O STF e as uniões homoafetivas – Parte IV

Em uma perspectiva social e comunitária, a decisão do STF representou um marco no reconhecimento da união homoafetiva como entidade familiar, possuindo enorme efeito simbólico rompedor do paradigma excludente e discriminatório ainda presente na sociedade brasileira.

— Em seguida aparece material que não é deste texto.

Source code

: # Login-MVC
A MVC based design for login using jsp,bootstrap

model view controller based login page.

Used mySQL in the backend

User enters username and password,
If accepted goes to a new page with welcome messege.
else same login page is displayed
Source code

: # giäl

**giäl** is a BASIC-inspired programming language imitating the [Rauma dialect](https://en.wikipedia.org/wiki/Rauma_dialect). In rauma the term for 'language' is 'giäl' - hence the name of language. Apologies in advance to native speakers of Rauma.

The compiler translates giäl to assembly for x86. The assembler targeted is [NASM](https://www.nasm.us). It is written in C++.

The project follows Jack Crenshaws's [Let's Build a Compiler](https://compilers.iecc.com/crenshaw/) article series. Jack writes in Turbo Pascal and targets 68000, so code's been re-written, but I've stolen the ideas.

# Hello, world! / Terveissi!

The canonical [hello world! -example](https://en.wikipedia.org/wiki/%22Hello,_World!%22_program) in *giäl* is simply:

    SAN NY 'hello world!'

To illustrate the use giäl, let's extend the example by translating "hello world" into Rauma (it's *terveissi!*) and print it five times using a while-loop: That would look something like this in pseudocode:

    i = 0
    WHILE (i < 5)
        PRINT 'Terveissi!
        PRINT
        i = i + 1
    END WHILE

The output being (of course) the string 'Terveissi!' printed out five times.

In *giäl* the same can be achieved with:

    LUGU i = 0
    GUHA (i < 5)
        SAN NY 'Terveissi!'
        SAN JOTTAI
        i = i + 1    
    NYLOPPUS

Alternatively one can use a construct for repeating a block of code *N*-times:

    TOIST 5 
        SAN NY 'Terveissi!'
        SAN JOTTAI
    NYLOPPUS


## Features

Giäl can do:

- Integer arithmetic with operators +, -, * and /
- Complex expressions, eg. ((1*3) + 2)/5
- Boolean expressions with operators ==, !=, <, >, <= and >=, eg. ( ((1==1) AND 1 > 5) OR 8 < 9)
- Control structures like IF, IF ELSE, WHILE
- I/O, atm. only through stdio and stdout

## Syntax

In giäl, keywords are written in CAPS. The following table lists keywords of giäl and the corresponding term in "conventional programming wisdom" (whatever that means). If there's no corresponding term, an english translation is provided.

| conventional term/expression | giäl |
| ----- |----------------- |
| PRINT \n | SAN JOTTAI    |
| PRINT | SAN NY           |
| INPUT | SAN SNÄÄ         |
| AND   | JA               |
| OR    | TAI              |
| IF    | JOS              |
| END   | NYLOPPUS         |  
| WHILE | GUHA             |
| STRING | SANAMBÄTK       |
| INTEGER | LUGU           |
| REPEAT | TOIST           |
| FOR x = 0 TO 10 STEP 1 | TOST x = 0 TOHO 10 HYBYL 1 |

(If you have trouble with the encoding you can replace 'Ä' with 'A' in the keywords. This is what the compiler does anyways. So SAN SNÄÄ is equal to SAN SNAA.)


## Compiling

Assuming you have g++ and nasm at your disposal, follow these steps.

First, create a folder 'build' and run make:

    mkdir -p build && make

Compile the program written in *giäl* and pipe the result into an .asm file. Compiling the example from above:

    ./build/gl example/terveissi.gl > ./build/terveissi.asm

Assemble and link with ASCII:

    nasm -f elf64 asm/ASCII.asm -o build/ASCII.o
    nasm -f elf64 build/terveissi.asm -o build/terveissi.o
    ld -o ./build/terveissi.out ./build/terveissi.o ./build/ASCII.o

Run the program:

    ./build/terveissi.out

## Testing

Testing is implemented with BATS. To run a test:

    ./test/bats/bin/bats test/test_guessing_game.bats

Como dito na primeira parte dessa série de artigos sobre o tema, se de um lado houve diversas reações contrárias, sobretudo a partir de segmentos religiosos mais conservadores, de outro lado a decisão foi muito bem recebida por aqueles que já vivem, de fato, em união homoafetiva, e que se sentiam bastante discriminados diante da ausência de expresso reconhecimento jurídico de seus direitos e da ausência de igualdade de tratamento para com as relações heteroafetivas, sendo também muito bem recebida pelos heterossexuais que não concordavam com a negativa de direitos em decorrência de orientação sexual, tida como discriminação inadmissível nos tempos atuais.

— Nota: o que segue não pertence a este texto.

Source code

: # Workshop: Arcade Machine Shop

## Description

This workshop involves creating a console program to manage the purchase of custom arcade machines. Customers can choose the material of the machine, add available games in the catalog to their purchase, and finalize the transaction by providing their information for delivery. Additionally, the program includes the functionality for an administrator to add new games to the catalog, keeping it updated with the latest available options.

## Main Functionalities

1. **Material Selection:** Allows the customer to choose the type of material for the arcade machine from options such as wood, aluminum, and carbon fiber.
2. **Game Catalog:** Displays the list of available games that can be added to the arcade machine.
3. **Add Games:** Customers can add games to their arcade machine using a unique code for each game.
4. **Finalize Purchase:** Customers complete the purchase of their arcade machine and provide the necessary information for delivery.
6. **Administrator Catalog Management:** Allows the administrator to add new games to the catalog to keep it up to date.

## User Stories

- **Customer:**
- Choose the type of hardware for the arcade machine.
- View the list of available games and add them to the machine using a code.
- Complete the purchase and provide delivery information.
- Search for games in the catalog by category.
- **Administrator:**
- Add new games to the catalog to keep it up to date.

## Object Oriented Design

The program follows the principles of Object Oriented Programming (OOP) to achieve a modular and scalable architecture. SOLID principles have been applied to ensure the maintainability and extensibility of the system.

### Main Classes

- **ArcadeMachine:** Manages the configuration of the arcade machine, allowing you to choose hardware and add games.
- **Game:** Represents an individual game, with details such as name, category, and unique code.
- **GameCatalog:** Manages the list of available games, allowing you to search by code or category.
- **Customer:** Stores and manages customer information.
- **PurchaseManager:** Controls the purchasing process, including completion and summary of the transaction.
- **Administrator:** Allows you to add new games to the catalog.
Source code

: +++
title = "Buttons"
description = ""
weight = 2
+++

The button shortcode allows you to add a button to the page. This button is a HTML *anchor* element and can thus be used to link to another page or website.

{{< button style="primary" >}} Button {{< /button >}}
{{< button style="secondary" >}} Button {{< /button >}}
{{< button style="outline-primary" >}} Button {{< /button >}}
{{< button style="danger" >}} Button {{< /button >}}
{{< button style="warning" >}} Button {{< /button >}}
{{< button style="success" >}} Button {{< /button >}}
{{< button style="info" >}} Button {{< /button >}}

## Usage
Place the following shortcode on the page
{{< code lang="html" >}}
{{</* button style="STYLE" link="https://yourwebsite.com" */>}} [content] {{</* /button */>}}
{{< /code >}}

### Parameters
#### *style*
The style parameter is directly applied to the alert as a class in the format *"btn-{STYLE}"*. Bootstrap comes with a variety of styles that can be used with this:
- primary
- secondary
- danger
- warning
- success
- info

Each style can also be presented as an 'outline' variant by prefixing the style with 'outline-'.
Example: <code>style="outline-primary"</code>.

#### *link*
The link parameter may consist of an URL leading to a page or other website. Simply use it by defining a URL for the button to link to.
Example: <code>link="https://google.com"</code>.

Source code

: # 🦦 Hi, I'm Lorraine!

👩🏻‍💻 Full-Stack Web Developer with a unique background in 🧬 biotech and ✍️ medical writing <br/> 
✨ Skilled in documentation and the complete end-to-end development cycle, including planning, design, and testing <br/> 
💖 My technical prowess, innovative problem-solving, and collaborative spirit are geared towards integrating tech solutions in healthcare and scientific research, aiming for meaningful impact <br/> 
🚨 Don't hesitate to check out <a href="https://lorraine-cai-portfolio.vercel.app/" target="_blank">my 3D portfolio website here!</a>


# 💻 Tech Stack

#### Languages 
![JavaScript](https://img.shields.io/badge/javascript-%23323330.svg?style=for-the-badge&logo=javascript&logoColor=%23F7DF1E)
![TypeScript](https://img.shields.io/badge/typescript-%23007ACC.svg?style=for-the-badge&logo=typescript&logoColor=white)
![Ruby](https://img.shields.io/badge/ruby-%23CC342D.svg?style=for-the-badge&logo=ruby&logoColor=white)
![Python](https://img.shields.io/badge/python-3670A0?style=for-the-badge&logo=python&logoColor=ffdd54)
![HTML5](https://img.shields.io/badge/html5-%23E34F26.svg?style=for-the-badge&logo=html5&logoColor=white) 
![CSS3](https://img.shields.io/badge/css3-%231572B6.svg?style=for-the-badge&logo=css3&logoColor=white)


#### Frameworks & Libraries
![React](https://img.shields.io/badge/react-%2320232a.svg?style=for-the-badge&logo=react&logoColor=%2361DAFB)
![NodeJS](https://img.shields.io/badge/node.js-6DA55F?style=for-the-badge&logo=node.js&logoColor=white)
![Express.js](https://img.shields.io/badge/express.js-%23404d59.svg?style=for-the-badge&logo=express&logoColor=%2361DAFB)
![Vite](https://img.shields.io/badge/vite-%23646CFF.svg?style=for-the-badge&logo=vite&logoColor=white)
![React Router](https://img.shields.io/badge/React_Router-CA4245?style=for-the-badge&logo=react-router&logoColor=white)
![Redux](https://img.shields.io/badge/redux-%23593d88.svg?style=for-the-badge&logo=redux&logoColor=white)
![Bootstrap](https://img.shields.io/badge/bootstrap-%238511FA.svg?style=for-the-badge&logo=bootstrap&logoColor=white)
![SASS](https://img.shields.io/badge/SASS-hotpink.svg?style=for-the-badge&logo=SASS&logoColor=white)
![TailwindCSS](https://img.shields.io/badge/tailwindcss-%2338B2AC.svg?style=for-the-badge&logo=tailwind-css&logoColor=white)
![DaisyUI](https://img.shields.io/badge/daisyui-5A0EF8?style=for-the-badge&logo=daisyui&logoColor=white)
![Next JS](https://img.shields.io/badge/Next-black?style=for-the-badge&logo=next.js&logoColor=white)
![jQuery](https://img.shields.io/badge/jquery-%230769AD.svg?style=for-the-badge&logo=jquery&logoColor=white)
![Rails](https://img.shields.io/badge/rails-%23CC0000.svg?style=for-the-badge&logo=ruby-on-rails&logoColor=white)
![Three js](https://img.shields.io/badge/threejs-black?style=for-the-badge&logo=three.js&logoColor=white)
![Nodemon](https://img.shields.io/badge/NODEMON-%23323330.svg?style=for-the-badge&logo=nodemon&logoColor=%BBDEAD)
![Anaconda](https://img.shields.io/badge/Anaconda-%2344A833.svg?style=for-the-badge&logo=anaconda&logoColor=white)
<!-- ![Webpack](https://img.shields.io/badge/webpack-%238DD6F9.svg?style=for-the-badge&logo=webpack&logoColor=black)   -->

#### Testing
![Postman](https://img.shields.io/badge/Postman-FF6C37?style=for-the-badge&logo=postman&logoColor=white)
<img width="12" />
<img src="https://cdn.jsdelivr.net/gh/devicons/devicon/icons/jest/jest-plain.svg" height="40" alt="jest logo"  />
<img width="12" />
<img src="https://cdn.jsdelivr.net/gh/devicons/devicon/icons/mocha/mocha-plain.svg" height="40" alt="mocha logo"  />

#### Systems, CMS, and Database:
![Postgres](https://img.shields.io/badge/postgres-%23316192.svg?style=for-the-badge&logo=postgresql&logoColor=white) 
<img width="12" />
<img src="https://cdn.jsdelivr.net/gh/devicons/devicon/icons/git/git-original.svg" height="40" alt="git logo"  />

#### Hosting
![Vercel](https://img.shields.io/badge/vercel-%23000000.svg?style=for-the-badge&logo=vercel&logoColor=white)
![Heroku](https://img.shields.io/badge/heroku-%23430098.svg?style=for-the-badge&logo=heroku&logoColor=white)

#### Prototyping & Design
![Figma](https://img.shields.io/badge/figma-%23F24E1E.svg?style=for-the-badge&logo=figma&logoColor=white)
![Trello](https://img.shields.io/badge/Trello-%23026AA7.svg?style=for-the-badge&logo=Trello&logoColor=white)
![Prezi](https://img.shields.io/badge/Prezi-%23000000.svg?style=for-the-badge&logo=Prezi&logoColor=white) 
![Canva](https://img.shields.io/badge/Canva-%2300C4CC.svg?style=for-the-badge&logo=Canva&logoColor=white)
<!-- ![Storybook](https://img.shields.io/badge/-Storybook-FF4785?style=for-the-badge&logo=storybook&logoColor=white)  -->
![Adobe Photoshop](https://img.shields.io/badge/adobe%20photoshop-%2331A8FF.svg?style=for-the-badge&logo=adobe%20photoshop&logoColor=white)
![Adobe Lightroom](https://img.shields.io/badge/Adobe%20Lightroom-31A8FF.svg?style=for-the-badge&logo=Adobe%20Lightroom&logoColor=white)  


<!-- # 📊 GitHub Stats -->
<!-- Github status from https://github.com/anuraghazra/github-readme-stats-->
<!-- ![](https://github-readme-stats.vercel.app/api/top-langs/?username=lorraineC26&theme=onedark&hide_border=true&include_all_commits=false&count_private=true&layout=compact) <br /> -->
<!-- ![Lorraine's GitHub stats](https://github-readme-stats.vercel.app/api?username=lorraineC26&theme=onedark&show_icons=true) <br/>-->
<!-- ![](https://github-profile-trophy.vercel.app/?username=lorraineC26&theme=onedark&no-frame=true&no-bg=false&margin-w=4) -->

Todavia, é importante melhor examinar os aspectos jurídicos da decisão do STF. Mais ainda: examinar o que o STF decidiu exatamente, bem como as repercussões jurídicas desse histórico julgamento.

Convém registrar que, em decisão de abrangência nacional, o STF julgou procedentes as ações propostas (ADPF n° 132 e ADI n° 4227) para conferir ao Art. 1.723 do Código Civil uma interpretação conforme a Constituição.

Relembremos o que dispõe o Art. 1.723 do Código Civil:

Art. 1.723. É reconhecida como entidade familiar a união estável entre o homem e a mulher, configurada na convivência pública, contínua e duradoura e estabelecida com o objetivo de constituição de família;

O que o STF decidiu, portanto, foi que essa norma do Código Civil, que menciona a união estável entre homem e mulher como entidade familiar, não pode ser interpretada de modo a afastar a licitude da união estável entre pessoas do mesmo sexo, desde que presentes os requisitos da convivência pública, contínua e duradoura e o seu estabelecimento com o objetivo de constituição de família.

Assim, uniões homoafetivas já podem, sem qualquer controvérsia (a decisão do STF possui eficácia vinculante em relação aos demais órgãos do Poder Judiciário e da Administração Pública de todos os entes federativos), obter o reconhecimento dessa condição de entidade familiar, para todos os fins que o ordenamento jurídico brasileiro assegura para as uniões estáveis heteroafetivas (efeitos familiares, sucessórios, patrimoniais, previdenciários, por exemplo).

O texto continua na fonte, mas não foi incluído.